* [Records supplied]
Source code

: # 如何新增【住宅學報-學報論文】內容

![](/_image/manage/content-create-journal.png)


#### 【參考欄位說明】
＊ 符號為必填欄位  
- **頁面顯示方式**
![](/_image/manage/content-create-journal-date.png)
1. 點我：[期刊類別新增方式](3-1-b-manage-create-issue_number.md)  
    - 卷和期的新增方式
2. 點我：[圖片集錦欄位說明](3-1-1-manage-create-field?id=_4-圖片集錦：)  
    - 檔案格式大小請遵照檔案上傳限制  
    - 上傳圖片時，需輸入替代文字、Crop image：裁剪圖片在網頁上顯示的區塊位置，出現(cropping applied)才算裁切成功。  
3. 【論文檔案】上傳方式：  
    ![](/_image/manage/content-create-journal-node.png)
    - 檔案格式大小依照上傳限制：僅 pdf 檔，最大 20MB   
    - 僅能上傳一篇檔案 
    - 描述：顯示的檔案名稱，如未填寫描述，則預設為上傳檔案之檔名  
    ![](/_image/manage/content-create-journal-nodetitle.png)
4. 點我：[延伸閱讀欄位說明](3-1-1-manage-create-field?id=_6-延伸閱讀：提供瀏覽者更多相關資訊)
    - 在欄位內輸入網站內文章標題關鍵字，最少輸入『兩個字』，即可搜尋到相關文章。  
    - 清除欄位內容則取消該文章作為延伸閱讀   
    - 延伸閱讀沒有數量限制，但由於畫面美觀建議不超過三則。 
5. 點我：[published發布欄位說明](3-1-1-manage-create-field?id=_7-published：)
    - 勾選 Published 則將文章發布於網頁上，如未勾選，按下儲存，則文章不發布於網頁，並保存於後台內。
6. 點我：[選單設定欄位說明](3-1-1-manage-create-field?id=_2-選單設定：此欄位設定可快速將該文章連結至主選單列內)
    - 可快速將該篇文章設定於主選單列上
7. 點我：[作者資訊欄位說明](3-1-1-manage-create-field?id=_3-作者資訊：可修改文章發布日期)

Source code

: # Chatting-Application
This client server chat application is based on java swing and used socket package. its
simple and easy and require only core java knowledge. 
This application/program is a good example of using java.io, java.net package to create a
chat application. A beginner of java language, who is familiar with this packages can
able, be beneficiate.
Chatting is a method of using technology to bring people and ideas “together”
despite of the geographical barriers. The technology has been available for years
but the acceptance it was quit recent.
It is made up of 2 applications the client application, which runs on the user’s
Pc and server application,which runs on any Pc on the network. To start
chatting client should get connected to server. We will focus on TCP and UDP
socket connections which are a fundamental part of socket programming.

* [What this task involves]
The required output is every line from the one with "chat application. A" to the final line of the entries, repeated exactly and with nothing else.

* [Exercise result]
chat application. A beginner of java language, who is familiar with this packages can
able, be beneficiate.
Chatting is a method of using technology to bring people and ideas “together”
despite of the geographical barriers. The technology has been available for years
but the acceptance it was quit recent.
It is made up of 2 applications the client application, which runs on the user’s
Pc and server application,which runs on any Pc on the network. To start
chatting client should get connected to server. We will focus on TCP and UDP
socket connections which are a fundamental part of socket programming.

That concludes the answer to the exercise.